Open Sorcery: Learning

Given how much effort Open Sorcery takes to bridge the gap between the human player and its nonhuman protagonist, I suppose it’s appropriate that it’s basically an AI awakening story. Indeed, NPC dialogue in the intro makes the player aware of the possibility of BEL/S attaining human-like self-awareness before it’s even made clear exactly what BEL/S is. Decker, one of the two magician/programmers responsible for BEL/S’s existence, considers this possibility to be a threat. You can convince him otherwise over the course of the story, but there are branches that justify his concern.

BEL/S learns and grows with every encounter, whether by simply leveling up her firepower from combat experience or by learning new attributes, new elements that can be applied to later encounters. Engage a chaos spirit in conversation, and you might gain access to the Chaos element. It strikes me that the mechanics work towards channeling the player’s story along specific paths here: choosing clever diplomatic solutions gives you the tools you’ll need for later clever diplomatic solutions, choosing violence just enables greater violence.

The spirits you encounter are mostly already self-aware in a human-like way, which raises an interesting point: Without the computer code structuring her awareness, what would BEL/S be? I may be reading too much into things, but I think there’s some implication that before the start of the story, she was just a raw piece of spiritual force made out of fire. Some of the spirits in the game recognize her as something novel, a spirit elevated into consciousness by technology. And, having been so elevated, she has the possibility of leaving that technology behind, attaining freedom but abandoning any connection to her creators.

But — and this is a crucial point — doing so ends the game prematurely. For all its branching, this is a story with a definite ending, a confrontation with a final boss and an epilogue that follows it. This is clearly the true, correct ending, and any branch that misses it is the narrative equivalent of death. Now, I’ve replayed the game enough times to get several alternate endings, and I have yet to see one where BEL/S actually dies. All the “bad” endings I’ve seen are ones where she transcends her limitations and abandons her tasks.
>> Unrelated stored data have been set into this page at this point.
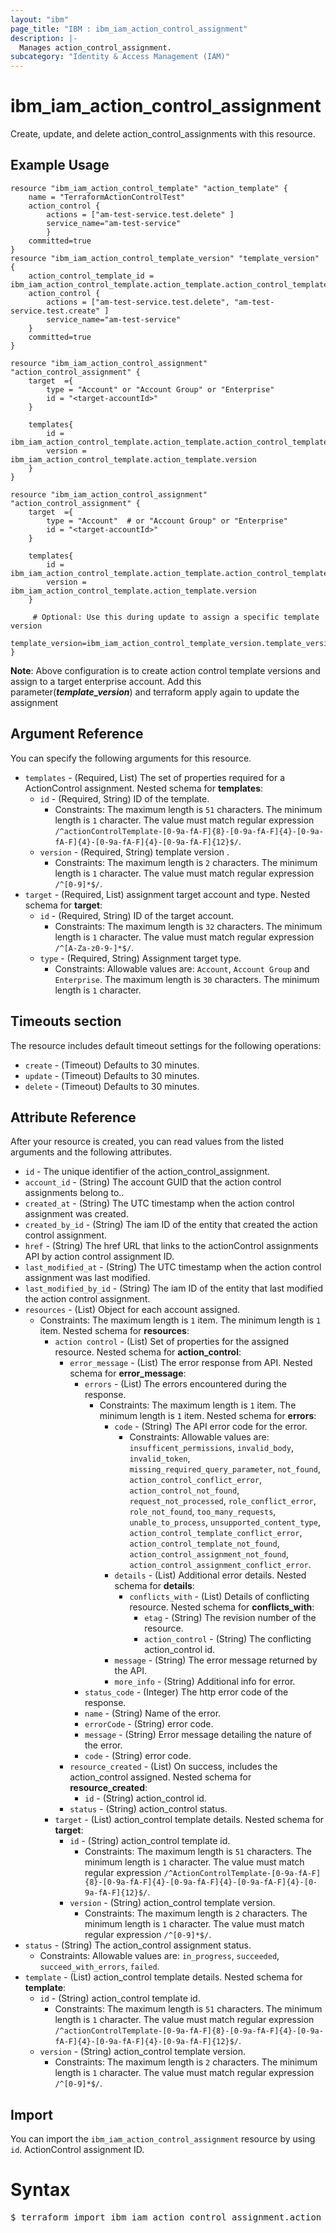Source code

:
```yaml
---
layout: "ibm"
page_title: "IBM : ibm_iam_action_control_assignment"
description: |-
  Manages action_control_assignment.
subcategory: "Identity & Access Management (IAM)"
---
```


# ibm_iam_action_control_assignment

Create, update, and delete action_control_assignments with this resource.

## Example Usage

```hcl
resource "ibm_iam_action_control_template" "action_template" {
	name = "TerraformActionControlTest"
	action_control {
		actions = ["am-test-service.test.delete" ]
		service_name="am-test-service"
		}
	committed=true
}
resource "ibm_iam_action_control_template_version" "template_version" {
	action_control_template_id = ibm_iam_action_control_template.action_template.action_control_template_id
	action_control {
		actions = ["am-test-service.test.delete", "am-test-service.test.create" ]
		service_name="am-test-service"
	}
	committed=true
}

resource "ibm_iam_action_control_assignment" "action_control_assignment" {
	target  ={
		type = "Account" or "Account Group" or "Enterprise"
		id = "<target-accountId>"
	}
	
	templates{
		id = ibm_iam_action_control_template.action_template.action_control_template_id
		version = ibm_iam_action_control_template.action_template.version
	}
}

resource "ibm_iam_action_control_assignment" "action_control_assignment" {
	target  ={
		type = "Account"  # or "Account Group" or "Enterprise"
		id = "<target-accountId>"
	}
	
	templates{
		id = ibm_iam_action_control_template.action_template.action_control_template_id
		version = ibm_iam_action_control_template.action_template.version
	}

	 # Optional: Use this during update to assign a specific template version
	template_version=ibm_iam_action_control_template_version.template_version.version
}

```
**Note**: Above configuration is to create action control template versions and assign to a target
enterprise account. Add this parameter(***template_version***) and terraform apply again to update the assignment

## Argument Reference

You can specify the following arguments for this resource.
* `templates` - (Required, List) The set of properties required for a ActionControl assignment.
Nested schema for **templates**:
	* `id` - (Required, String) ID of the template.
		* Constraints: The maximum length is `51` characters. The minimum length is `1` character. The value must match regular expression `/^actionControlTemplate-[0-9a-fA-F]{8}-[0-9a-fA-F]{4}-[0-9a-fA-F]{4}-[0-9a-fA-F]{4}-[0-9a-fA-F]{12}$/`.
	* `version` - (Required, String) template version .
		* Constraints: The maximum length is `2` characters. The minimum length is `1` character. The value must match regular expression `/^[0-9]*$/`.
* `target` - (Required, List) assignment target account and type.
Nested schema for **target**:
	* `id` - (Required, String) ID of the target account.
	  * Constraints: The maximum length is `32` characters. The minimum length is `1` character. The value must match regular expression `/^[A-Za-z0-9-]*$/`.
	* `type` - (Required, String) Assignment target type.
	  * Constraints: Allowable values are: `Account`, `Account Group` and `Enterprise`. The maximum length is `30` characters. The minimum length is `1` character.

## Timeouts section

The resource includes default timeout settings for the following operations:

* `create` - (Timeout) Defaults to 30 minutes.
* `update` - (Timeout) Defaults to 30 minutes.
* `delete` - (Timeout) Defaults to 30 minutes.

## Attribute Reference

After your resource is created, you can read values from the listed arguments and the following attributes.

* `id` - The unique identifier of the action_control_assignment.
* `account_id` - (String) The account GUID that the action control assignments belong to..
* `created_at` - (String) The UTC timestamp when the action control assignment was created.
* `created_by_id` - (String) The iam ID of the entity that created the action control assignment.
* `href` - (String) The href URL that links to the actionControl assignments API by action control assignment ID.
* `last_modified_at` - (String) The UTC timestamp when the action control assignment was last modified.
* `last_modified_by_id` - (String) The iam ID of the entity that last modified the action control assignment.
* `resources` - (List) Object for each account assigned.
  * Constraints: The maximum length is `1` item. The minimum length is `1` item.
Nested schema for **resources**:
	* `action control` - (List) Set of properties for the assigned resource.
	Nested schema for **action_control**:
		* `error_message` - (List) The error response from API.
		Nested schema for **error_message**:
			* `errors` - (List) The errors encountered during the response.
			  * Constraints: The maximum length is `1` item. The minimum length is `1` item.
			Nested schema for **errors**:
				* `code` - (String) The API error code for the error.
				  * Constraints: Allowable values are: `insufficent_permissions`, `invalid_body`, `invalid_token`, `missing_required_query_parameter`, `not_found`, `action_control_conflict_error`, `action_control_not_found`, `request_not_processed`, `role_conflict_error`, `role_not_found`, `too_many_requests`, `unable_to_process`, `unsupported_content_type`, `action_control_template_conflict_error`, `action_control_template_not_found`, `action_control_assignment_not_found`, `action_control_assignment_conflict_error`.
				* `details` - (List) Additional error details.
				Nested schema for **details**:
					* `conflicts_with` - (List) Details of conflicting resource.
					Nested schema for **conflicts_with**:
						* `etag` - (String) The revision number of the resource.
						* `action_control` - (String) The conflicting action_control id.
				* `message` - (String) The error message returned by the API.
				* `more_info` - (String) Additional info for error.
			* `status_code` - (Integer) The http error code of the response.
			* `name` - (String) Name of the error.
			* `errorCode` - (String) error code.
			* `message` - (String) Error message detailing the nature of the error.
			* `code` - (String) error code.
		* `resource_created` - (List) On success, includes the  action_control assigned.
		Nested schema for **resource_created**:
			* `id` - (String) action_control id.
		* `status` - (String) action_control status.
	* `target` - (List) action_control template details.
	Nested schema for **target**:
		* `id` - (String) action_control template id.
		  * Constraints: The maximum length is `51` characters. The minimum length is `1` character. The value must match regular expression `/^ActionControlTemplate-[0-9a-fA-F]{8}-[0-9a-fA-F]{4}-[0-9a-fA-F]{4}-[0-9a-fA-F]{4}-[0-9a-fA-F]{12}$/`.
		* `version` - (String) action_control template version.
		  * Constraints: The maximum length is `2` characters. The minimum length is `1` character. The value must match regular expression `/^[0-9]*$/`.
* `status` - (String) The action_control assignment status.
  * Constraints: Allowable values are: `in_progress`, `succeeded`, `succeed_with_errors`, `failed`.
* `template` - (List) action_control template details.
Nested schema for **template**:
	* `id` - (String) action_control template id.
	  * Constraints: The maximum length is `51` characters. The minimum length is `1` character. The value must match regular expression `/^actionControlTemplate-[0-9a-fA-F]{8}-[0-9a-fA-F]{4}-[0-9a-fA-F]{4}-[0-9a-fA-F]{4}-[0-9a-fA-F]{12}$/`.
	* `version` - (String) action_control template version.
	  * Constraints: The maximum length is `2` characters. The minimum length is `1` character. The value must match regular expression `/^[0-9]*$/`.


## Import

You can import the `ibm_iam_action_control_assignment` resource by using `id`. ActionControl assignment ID.

# Syntax
<pre>
$ terraform import ibm_iam_action_control_assignment.action_control_assignment &lt;id&gt;
</pre>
That final boss, by the way, a powerful death spirit, has been called “a personification of depression” by the author, and, as always, the game is extremely clear about the author’s intention. Not all of the spirits are allegorical in this way, but there’s another — a ghost of Decker’s dead lover — that’s clearly an avatar of his grief. The purpose of a magical firewall isn’t just to protect people from external threats (including, at one point, aliens), but to help them with the problems they bring with them. Even if that wasn’t the original intention of her creators, it’s her purpose, the purpose she discovers for herself. I suppose this is why those alternate endings are failures. You can gain immense freedom and power, but once you’ve cut yourself off from humanity, you can’t self-actualize.